BEGIN SOURCE MATERIAL

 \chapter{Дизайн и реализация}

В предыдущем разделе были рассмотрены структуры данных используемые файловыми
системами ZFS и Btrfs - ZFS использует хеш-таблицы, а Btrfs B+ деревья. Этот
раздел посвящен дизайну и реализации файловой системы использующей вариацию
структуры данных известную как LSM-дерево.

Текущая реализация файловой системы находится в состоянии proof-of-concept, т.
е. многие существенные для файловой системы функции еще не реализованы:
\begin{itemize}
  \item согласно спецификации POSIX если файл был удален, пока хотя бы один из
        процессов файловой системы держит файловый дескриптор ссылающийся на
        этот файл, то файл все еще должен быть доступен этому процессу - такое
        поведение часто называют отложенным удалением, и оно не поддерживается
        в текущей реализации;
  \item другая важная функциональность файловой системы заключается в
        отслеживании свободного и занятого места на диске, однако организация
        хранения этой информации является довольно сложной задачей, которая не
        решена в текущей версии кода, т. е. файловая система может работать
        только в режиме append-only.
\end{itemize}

END SOURCE MATERIAL
BEGIN SOURCE MATERIAL

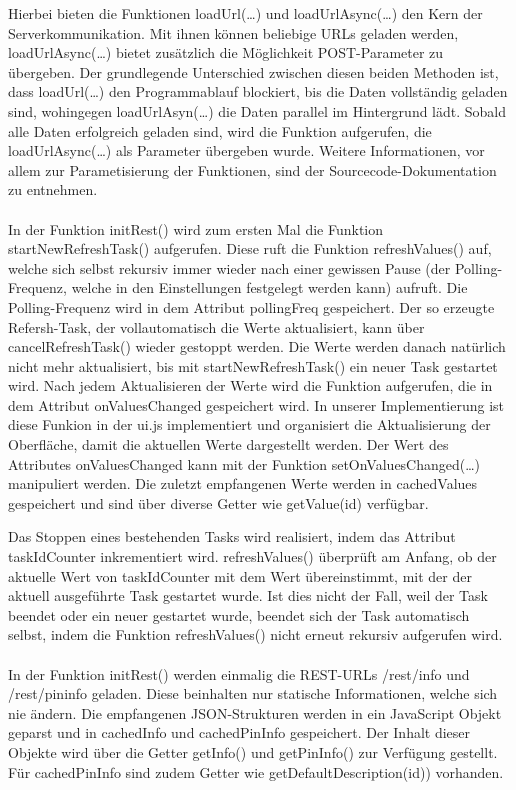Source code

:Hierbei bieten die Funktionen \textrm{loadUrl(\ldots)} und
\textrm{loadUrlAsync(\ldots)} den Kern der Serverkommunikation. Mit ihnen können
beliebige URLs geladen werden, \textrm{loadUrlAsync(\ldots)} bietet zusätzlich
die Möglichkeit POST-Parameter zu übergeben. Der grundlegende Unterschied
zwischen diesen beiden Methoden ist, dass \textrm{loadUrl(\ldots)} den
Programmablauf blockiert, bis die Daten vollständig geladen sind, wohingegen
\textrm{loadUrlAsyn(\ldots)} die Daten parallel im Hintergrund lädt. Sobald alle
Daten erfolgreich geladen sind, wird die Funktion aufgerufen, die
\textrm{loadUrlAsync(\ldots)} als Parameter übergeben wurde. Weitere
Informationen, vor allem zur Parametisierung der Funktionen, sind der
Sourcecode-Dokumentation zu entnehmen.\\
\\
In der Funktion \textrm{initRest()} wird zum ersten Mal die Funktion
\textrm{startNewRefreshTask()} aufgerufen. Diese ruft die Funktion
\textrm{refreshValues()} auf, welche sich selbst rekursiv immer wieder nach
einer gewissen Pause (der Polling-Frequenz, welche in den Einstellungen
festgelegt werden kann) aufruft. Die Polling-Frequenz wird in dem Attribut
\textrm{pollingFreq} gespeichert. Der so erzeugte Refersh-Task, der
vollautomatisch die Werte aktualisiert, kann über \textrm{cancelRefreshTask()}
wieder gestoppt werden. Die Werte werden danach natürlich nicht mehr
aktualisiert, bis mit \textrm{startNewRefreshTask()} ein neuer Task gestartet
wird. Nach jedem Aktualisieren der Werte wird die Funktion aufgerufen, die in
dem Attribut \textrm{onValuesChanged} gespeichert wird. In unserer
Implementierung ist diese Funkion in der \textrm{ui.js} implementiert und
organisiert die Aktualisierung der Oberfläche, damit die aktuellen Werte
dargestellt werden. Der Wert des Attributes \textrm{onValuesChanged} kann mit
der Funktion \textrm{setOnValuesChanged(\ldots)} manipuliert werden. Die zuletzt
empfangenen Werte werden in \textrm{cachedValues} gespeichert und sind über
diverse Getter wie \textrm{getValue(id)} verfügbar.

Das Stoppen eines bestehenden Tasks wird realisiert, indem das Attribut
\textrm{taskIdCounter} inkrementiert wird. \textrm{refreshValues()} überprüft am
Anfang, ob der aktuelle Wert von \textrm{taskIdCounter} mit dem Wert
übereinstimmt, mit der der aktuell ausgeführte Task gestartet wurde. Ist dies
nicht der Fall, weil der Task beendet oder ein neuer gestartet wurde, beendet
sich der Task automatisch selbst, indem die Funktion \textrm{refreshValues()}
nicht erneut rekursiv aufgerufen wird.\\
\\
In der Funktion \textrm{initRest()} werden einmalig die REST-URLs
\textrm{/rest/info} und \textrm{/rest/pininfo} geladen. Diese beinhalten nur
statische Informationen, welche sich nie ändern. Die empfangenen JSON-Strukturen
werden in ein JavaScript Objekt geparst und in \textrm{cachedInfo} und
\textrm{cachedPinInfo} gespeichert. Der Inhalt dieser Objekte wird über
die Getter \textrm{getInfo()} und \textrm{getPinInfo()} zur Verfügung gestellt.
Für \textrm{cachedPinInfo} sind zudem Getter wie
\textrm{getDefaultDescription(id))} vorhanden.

END SOURCE MATERIAL
BEGIN SOURCE MATERIAL

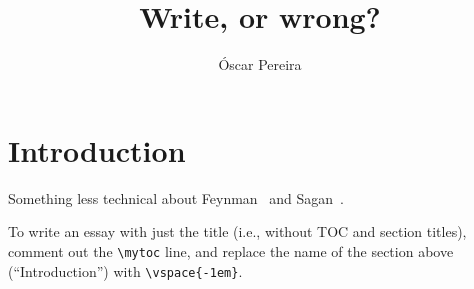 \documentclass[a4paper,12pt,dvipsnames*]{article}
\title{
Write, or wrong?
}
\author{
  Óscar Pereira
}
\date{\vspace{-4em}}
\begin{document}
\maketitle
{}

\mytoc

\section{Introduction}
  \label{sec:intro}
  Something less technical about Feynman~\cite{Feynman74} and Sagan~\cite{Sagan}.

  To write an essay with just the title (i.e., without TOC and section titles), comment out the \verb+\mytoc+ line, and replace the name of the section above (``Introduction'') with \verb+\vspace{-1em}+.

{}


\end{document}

END SOURCE MATERIAL

_EXERCISE REQUIREMENTS_. Line count for "Parameter": count the lines in the records above that contain this word, and write only the number.

_ANSWER SECTION_. 2